Met Aljechin gaat het na zijn overwinning in Baden Baden in eerste instantie alleen maar crescendo. Hij wint zo ongeveer ieder toernooi waar hij aan deelneemt, haalt als eerste bordspeler voor Frankrijk een score van honderd procent tijdens de schaakolympiade in Hamburg en wordt in 1927 wereldkampioen door Capablanca in Buenos Airos in een match over vierendertig partijen te verslaan. Zijn titel verliest hij in 1935 tijdelijk aan Euwe, maar in 1937 herovert hij zijn titel op grootse wijze. Voor de vierde keer in zijn leven trouwt hij met een vrouw die vele jaren ouder is dan hij.
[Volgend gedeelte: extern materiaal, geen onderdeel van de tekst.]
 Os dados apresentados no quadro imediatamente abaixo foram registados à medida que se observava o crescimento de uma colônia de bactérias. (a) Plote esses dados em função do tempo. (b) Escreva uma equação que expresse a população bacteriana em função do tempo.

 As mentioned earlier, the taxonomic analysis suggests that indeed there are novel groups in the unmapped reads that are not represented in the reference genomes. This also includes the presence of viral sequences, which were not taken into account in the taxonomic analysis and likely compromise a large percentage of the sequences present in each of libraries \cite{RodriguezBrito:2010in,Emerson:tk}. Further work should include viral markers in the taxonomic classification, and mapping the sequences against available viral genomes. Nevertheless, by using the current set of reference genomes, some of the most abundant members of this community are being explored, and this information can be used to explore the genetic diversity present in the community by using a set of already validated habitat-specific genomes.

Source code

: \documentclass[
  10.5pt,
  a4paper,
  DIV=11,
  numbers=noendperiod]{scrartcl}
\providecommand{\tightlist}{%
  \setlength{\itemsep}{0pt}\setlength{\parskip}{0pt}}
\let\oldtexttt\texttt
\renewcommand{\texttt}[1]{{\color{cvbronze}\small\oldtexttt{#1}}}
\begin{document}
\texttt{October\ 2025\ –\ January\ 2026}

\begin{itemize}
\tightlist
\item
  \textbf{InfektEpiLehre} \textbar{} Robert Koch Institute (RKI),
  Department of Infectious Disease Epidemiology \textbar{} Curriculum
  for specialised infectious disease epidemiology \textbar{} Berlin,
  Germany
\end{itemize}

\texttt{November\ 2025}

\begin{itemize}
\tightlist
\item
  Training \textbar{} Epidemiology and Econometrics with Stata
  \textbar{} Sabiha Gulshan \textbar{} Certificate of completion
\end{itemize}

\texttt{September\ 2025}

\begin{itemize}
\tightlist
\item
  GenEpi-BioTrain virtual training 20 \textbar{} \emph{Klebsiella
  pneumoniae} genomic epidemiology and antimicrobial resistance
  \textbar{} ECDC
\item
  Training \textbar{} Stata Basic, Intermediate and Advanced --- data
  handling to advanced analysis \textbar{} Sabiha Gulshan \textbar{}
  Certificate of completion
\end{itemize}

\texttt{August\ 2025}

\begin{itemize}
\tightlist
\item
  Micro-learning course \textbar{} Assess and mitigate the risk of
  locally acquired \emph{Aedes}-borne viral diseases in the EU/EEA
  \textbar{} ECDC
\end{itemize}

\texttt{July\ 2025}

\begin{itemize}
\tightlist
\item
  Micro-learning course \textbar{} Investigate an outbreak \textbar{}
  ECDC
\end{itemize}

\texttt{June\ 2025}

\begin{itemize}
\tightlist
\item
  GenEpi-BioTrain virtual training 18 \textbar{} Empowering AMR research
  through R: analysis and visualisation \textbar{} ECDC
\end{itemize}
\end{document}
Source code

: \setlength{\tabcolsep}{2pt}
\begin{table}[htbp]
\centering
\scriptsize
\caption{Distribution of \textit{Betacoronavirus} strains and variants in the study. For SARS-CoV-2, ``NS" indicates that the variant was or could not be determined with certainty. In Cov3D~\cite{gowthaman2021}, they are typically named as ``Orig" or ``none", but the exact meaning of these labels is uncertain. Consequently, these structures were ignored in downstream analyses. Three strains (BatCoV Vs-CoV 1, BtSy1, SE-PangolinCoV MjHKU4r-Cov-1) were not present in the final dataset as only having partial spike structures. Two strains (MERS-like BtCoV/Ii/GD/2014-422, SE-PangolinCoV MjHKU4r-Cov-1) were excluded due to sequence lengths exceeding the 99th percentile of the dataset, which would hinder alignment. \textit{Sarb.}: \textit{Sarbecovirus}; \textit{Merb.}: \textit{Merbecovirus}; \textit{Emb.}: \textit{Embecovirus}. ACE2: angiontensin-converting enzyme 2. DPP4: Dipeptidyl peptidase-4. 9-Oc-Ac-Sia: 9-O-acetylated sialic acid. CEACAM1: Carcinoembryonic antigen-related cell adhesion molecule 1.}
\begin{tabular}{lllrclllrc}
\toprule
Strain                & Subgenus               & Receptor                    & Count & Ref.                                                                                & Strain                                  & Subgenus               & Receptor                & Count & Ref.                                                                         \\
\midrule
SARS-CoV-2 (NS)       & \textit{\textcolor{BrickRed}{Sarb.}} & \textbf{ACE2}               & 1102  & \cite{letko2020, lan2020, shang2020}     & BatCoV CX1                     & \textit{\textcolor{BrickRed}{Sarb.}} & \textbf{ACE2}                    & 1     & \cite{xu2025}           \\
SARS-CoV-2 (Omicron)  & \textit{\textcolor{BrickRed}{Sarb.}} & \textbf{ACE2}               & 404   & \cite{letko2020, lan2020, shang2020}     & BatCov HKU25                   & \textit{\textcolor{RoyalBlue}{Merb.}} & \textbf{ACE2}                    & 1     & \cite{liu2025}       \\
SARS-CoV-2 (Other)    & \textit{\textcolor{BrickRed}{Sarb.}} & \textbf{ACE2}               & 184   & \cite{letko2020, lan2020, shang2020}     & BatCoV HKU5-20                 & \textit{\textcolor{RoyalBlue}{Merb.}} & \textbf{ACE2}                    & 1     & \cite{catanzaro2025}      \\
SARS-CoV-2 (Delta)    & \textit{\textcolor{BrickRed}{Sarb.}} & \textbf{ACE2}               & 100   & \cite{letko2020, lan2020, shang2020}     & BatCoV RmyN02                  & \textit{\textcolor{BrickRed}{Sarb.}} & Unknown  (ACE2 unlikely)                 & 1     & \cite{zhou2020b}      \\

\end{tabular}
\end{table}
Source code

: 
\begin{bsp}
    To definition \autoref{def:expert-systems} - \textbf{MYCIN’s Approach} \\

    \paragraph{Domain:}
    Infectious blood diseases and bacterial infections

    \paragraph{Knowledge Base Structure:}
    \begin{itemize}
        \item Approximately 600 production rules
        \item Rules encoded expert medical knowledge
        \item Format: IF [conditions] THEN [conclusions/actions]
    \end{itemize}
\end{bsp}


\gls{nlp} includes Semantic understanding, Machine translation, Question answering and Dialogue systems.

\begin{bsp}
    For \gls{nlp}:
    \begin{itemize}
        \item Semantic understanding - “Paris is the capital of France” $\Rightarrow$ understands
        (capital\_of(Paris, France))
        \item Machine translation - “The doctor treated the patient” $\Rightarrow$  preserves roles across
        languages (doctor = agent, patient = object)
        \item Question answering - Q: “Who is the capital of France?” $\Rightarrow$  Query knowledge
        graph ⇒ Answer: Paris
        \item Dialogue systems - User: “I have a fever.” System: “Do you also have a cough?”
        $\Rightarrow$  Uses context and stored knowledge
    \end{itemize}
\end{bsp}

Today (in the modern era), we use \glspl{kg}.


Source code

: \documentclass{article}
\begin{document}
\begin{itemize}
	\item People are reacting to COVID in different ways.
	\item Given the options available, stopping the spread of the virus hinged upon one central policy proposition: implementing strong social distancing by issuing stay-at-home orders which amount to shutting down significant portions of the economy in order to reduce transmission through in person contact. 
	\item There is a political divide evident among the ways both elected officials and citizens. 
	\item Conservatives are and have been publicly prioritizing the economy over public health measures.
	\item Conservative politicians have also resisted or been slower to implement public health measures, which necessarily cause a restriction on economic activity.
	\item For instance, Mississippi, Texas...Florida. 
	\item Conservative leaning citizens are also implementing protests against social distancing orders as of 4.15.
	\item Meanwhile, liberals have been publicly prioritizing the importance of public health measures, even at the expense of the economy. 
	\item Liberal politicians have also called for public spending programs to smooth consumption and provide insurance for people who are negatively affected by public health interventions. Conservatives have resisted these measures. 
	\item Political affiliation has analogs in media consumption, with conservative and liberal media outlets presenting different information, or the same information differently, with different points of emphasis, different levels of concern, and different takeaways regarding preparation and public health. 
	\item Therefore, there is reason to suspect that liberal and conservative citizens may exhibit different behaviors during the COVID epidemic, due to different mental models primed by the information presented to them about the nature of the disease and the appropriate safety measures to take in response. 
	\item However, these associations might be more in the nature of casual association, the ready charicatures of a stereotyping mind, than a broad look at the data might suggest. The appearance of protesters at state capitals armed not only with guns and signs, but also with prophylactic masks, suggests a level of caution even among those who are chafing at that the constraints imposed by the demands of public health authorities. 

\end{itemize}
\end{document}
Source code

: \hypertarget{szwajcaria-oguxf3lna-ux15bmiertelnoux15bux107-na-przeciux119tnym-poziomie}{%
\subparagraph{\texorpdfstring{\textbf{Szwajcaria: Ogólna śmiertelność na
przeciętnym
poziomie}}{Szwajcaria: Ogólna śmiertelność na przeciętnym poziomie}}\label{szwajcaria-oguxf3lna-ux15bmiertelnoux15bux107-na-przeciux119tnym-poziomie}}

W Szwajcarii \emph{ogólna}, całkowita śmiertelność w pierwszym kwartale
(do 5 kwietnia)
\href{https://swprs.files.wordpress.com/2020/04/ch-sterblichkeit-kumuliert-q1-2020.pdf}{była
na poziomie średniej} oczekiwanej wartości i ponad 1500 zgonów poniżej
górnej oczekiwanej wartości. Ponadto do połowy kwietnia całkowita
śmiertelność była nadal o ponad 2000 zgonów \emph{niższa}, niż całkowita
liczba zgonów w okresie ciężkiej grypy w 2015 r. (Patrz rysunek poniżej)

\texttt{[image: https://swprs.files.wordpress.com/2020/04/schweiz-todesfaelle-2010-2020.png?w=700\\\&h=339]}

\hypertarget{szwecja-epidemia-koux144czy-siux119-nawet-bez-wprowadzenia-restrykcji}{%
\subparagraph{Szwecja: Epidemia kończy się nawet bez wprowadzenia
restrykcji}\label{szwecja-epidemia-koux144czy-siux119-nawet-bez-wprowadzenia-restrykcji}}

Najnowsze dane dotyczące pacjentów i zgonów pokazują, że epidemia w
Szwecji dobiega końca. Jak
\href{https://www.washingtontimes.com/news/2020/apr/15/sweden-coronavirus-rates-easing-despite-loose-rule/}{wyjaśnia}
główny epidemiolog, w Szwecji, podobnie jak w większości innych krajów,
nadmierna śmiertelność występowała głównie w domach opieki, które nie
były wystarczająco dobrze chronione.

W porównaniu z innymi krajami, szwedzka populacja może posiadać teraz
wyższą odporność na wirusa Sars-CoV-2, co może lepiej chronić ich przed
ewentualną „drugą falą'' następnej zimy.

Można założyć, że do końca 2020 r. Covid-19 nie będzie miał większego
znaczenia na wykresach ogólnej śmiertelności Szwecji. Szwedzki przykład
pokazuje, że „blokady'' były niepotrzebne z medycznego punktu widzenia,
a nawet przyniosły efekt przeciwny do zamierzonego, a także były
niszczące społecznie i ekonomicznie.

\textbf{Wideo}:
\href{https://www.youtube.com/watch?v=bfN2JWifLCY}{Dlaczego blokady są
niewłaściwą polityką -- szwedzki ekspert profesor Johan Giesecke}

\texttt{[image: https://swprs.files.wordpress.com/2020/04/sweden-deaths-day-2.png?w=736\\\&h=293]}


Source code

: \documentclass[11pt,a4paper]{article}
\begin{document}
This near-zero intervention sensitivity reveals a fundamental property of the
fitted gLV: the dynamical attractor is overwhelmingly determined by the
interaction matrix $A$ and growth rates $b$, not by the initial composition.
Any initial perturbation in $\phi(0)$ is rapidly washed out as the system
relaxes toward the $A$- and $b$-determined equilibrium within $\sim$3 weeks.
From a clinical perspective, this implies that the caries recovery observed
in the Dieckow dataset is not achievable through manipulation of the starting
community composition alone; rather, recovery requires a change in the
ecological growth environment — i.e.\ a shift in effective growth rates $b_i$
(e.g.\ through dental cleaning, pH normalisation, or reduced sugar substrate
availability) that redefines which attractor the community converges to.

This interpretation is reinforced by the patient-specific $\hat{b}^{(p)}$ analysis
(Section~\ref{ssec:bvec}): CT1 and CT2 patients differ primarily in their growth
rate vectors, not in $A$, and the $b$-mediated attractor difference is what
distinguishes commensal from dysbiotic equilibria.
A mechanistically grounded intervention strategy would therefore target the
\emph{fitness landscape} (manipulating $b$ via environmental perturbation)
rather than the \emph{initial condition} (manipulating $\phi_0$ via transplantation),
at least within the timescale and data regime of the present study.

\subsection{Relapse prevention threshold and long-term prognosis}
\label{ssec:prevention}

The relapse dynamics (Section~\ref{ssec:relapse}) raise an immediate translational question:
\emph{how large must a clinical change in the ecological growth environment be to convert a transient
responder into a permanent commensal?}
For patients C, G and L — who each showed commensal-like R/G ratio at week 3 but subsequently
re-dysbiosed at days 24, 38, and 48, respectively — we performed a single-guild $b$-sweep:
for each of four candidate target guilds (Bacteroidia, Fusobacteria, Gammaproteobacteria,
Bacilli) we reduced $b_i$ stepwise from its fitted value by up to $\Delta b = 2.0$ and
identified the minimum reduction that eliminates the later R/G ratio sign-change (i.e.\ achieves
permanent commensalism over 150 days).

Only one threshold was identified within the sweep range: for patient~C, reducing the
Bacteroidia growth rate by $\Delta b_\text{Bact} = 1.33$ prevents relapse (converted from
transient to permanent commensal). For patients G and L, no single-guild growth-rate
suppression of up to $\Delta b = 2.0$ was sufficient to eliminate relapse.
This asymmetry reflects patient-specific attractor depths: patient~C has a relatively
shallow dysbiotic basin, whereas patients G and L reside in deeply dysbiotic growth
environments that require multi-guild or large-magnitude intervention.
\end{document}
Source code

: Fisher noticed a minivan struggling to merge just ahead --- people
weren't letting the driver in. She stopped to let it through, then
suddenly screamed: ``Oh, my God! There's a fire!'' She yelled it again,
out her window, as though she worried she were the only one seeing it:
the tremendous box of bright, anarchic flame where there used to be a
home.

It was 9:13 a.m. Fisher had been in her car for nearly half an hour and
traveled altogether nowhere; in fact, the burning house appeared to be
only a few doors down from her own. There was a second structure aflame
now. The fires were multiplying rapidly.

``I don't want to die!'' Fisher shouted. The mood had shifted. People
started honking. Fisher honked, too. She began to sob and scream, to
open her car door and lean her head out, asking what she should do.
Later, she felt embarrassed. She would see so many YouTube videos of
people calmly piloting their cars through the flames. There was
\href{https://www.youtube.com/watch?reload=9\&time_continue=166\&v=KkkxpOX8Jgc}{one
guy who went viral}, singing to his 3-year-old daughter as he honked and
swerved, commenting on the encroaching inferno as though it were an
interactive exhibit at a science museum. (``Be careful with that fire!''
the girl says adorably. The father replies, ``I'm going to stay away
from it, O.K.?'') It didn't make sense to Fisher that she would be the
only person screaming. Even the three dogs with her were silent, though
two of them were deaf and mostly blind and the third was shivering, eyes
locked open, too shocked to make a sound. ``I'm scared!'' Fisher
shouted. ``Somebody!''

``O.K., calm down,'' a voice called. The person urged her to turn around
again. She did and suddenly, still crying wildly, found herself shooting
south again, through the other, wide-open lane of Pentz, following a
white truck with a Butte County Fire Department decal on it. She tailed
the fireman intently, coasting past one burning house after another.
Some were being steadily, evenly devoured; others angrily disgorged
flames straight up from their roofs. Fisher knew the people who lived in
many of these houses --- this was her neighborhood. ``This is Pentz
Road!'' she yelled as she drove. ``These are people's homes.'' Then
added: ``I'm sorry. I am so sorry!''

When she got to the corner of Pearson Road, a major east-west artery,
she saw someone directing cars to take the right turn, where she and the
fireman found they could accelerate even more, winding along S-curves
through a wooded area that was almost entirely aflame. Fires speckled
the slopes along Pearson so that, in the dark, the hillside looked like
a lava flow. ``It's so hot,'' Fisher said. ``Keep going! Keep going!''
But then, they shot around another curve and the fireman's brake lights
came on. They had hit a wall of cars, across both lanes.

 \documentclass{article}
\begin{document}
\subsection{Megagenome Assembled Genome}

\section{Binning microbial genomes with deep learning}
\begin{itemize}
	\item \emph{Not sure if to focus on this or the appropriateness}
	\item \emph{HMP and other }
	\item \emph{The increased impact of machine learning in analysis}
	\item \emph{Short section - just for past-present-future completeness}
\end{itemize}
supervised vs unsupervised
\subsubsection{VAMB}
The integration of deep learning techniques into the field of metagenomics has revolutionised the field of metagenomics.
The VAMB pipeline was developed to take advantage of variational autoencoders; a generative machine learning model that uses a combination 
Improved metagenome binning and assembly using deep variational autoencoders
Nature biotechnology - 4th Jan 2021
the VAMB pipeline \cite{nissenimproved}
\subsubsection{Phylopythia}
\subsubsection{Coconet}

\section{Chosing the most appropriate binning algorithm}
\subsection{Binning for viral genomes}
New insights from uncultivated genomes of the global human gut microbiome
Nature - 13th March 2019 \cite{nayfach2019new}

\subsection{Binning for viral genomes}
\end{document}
Het gaat hem niet in alle opzichten voor de wind. In de loop der jaren loopt hij een alcoholverslaving op en wordt hij zwaar bijgelovig, bijna paranoïde. Geen partij speelt hij nog zonder zijn kat ‘Check’ aan zijn zijde.
Zoals voor velen is de tweede wereldoorlog de minst florissante periode uit Aljechins leven. Min of meer brodeloos, want geschaakt wordt er niet, zoekt hij zijn heil bij de Nazis en aan het einde van de oorlog als blijkt dat een Duitse nederlaag onvermijdelijk is, vlucht hij via Spanje naar Portugal waar hij onder mysterieuze omstandigheden overlijdt in de badplaats Estoril . Daar is Aljechins eerste begrafenis een treurige aangelegenheid, treuriger nog dan een begrafenis doorgaans al is. Omdat niemand aanspraak maakt op het stoffelijk overschot – zijn vrouw laat weten dat zij nergens meer mee te maken wil hebben – neemt de Portugese schaakbond de verantwoordelijk voor de plechtigheid op zich. Minder dan twaalf mensen verschijnen bij de dienst ter nagedachtenis van de man die in 1925 op magistrale wijze het toernooi van Baden Baden won. In 1956 komen de Sowjet-Unie en de Wereldschaakbond overeen om Aljechin te herbegraven op het Montparnasse-kerkhof in Parijs. De grafsteen van rood graniet heeft de vorm van een schaakbord en is bovendien voorzien van een marmeren borstbeeld. De geboorte- en overlijdensdatum, op het graf vermeld, zijn echter onjuist. Het zou het slot van een weinig opbeurende Russische roman kunnen zijn.